Labelling and reporting
Evidence shows that increasing the visibility of actions to reduce energy costs and consumption helps to draw support and build momentum. In Canada, growing take-up of the Building Owners and Managers Association’s Building Environmental Standards (BOMA BESt) program and/or the Leadership in Energy and Environmental Design for Existing Buildings: Operations and Maintenance ( LEED EB:O&M) green building rating system promotes efficiency, as higher energy performance is key to achieving higher rating levels within both rating systems.

Energy performance is also becoming more visible with benchmarking and ranking tools such as the Canada Green Building Council’s (CaGBC) GreenUp national benchmarking program, the Real Property Association of Canada’s (REALpac) 20 by ‘15 initiative to achieve a target of 20 equivalent kilowatt-hours of total energy use per square foot of rentable space, and the friendly competition of Greening Greater Toronto’s Race to Reduce initiative.

A further scan of the global marketplace shows even more targeted, and sometimes compulsory, reporting on energy performance of buildings. Notably, some U.S. cities and states are leading the adoption of mandatory energy labelling before sale or lease of commercial buildings.

New York City’s plaNYC program to reduce emissions by 30 per cent by 2030 requires annual public posting of the energy use intensity, the Energy Star rating and water use for all public buildings in excess of 10,000 square feet and all private buildings larger than 50,000 square feet. Consequently, this annual report has created a visibility for energy that is starting to influence the market.

Washington, D.C, San Francisco, Seattle, Austin, Chicago and Philadelphia, and states such as California, Alaska, Kansas and South Dakota now have similar building energy regulations for commercial buildings. Boston, Portland, Minneapolis, Denver, Illinois and Maryland are piloting or drafting labelling policies and programs intended to make building energy consumption transparent and accessible to all.

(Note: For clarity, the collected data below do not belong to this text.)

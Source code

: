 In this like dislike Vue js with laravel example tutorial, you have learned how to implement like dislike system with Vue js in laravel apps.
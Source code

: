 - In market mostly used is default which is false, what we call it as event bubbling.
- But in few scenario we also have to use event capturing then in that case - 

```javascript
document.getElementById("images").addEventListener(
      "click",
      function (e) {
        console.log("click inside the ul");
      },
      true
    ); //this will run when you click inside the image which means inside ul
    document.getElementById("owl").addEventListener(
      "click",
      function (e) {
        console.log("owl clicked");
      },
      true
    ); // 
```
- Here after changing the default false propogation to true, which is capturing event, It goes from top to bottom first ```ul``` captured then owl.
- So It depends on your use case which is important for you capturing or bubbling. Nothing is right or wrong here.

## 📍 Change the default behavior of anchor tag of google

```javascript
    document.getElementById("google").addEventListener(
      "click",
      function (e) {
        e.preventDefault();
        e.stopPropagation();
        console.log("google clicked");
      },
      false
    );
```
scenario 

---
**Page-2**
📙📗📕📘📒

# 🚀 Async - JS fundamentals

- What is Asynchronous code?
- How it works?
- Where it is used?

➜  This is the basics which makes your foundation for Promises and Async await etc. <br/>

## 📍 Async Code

At a national level, Natural Resources Canada plans to introduce its national framework for building energy and emissions labels in June 2013. The U.S. Department of Energy is developing national, voluntary guidelines for energy rating and labelling of homes and commercial buildings. Legislation in the U.K. requires all buildings to have Display Energy Certificates, while most European Union nations have introduced minimum energy performance requirements that must be met before a property can be leased.

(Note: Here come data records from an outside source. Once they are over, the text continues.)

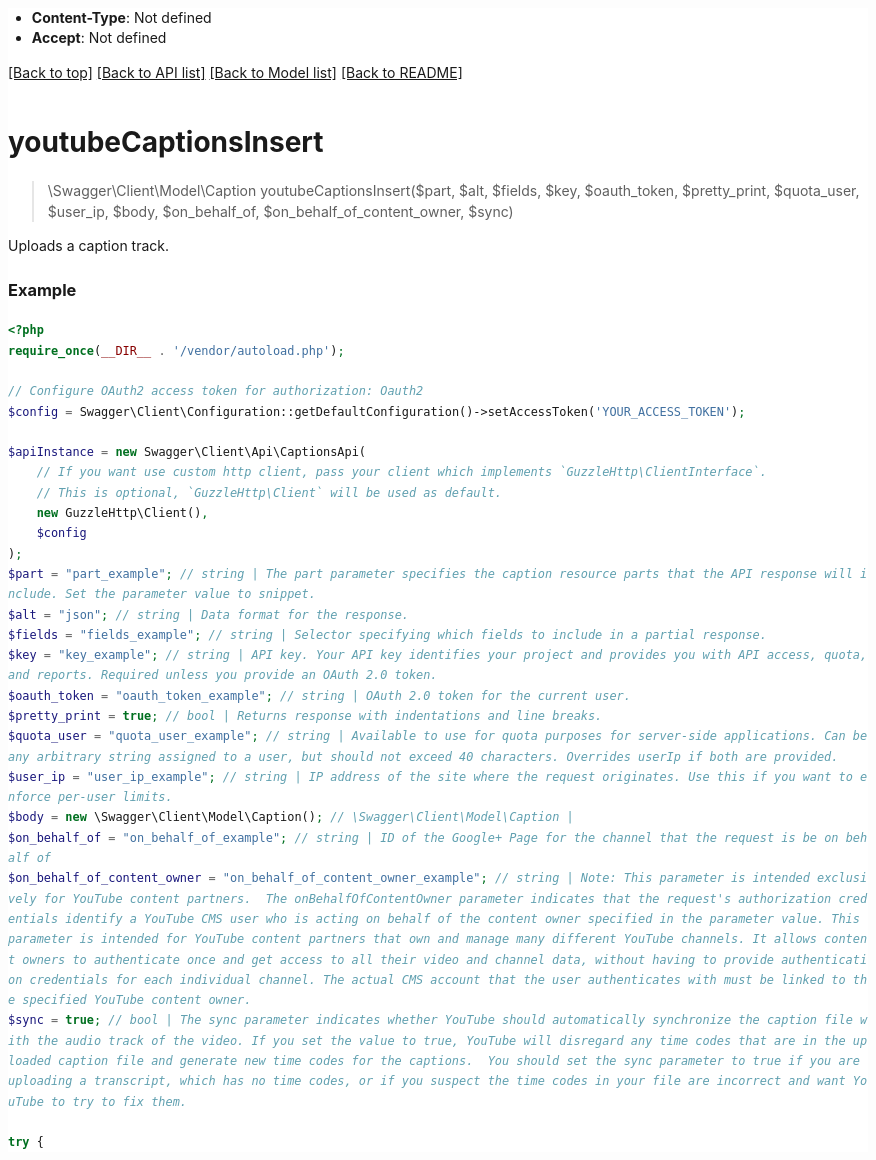  - **Content-Type**: Not defined
 - **Accept**: Not defined

[[Back to top]](#) [[Back to API list]](../../README.md#documentation-for-api-endpoints) [[Back to Model list]](../../README.md#documentation-for-models) [[Back to README]](../../README.md)

# **youtubeCaptionsInsert**
> \Swagger\Client\Model\Caption youtubeCaptionsInsert($part, $alt, $fields, $key, $oauth_token, $pretty_print, $quota_user, $user_ip, $body, $on_behalf_of, $on_behalf_of_content_owner, $sync)



Uploads a caption track.

### Example
```php
<?php
require_once(__DIR__ . '/vendor/autoload.php');

// Configure OAuth2 access token for authorization: Oauth2
$config = Swagger\Client\Configuration::getDefaultConfiguration()->setAccessToken('YOUR_ACCESS_TOKEN');

$apiInstance = new Swagger\Client\Api\CaptionsApi(
    // If you want use custom http client, pass your client which implements `GuzzleHttp\ClientInterface`.
    // This is optional, `GuzzleHttp\Client` will be used as default.
    new GuzzleHttp\Client(),
    $config
);
$part = "part_example"; // string | The part parameter specifies the caption resource parts that the API response will include. Set the parameter value to snippet.
$alt = "json"; // string | Data format for the response.
$fields = "fields_example"; // string | Selector specifying which fields to include in a partial response.
$key = "key_example"; // string | API key. Your API key identifies your project and provides you with API access, quota, and reports. Required unless you provide an OAuth 2.0 token.
$oauth_token = "oauth_token_example"; // string | OAuth 2.0 token for the current user.
$pretty_print = true; // bool | Returns response with indentations and line breaks.
$quota_user = "quota_user_example"; // string | Available to use for quota purposes for server-side applications. Can be any arbitrary string assigned to a user, but should not exceed 40 characters. Overrides userIp if both are provided.
$user_ip = "user_ip_example"; // string | IP address of the site where the request originates. Use this if you want to enforce per-user limits.
$body = new \Swagger\Client\Model\Caption(); // \Swagger\Client\Model\Caption | 
$on_behalf_of = "on_behalf_of_example"; // string | ID of the Google+ Page for the channel that the request is be on behalf of
$on_behalf_of_content_owner = "on_behalf_of_content_owner_example"; // string | Note: This parameter is intended exclusively for YouTube content partners.  The onBehalfOfContentOwner parameter indicates that the request's authorization credentials identify a YouTube CMS user who is acting on behalf of the content owner specified in the parameter value. This parameter is intended for YouTube content partners that own and manage many different YouTube channels. It allows content owners to authenticate once and get access to all their video and channel data, without having to provide authentication credentials for each individual channel. The actual CMS account that the user authenticates with must be linked to the specified YouTube content owner.
$sync = true; // bool | The sync parameter indicates whether YouTube should automatically synchronize the caption file with the audio track of the video. If you set the value to true, YouTube will disregard any time codes that are in the uploaded caption file and generate new time codes for the captions.  You should set the sync parameter to true if you are uploading a transcript, which has no time codes, or if you suspect the time codes in your file are incorrect and want YouTube to try to fix them.

try {
```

Real-time display of energy metrics and goals are another emerging trend, now being used in many buildings around the world to inspire engagement among operating staff and building occupants. LCD screens in lobbies and elevators, and/or smart phone communications convey energy performance information, engendering accountability and cooperation toward a common goal of improving sustainability through reduction of energy consumption.

Continuous improvement
Increasing visibility is clearly not an end in itself. Building owners and managers must translate information and commitment into actual savings.

Likewise, investment in energy-efficient technology is only part of the solution. The lessons learned in many buildings, including those participating in the CaGBC’s Green Up program, is that efficient technologies may help to enable better building performance but is no guarantee of a high-performance building. Ultimately, how a building is used and operated has a much larger impact than its design, equipment and systems.

An ongoing process of continuous energy performance improvement is an important part of the strategy, which must also involve and engage building operators, managers and tenants. Retro-commissioning periodically resets building operation to account for changes in building use, as well as modifications and renovations to the building and equipment upgrades. Once optimized, ongoing retro-commissioning can help ensure that the performance is maintained.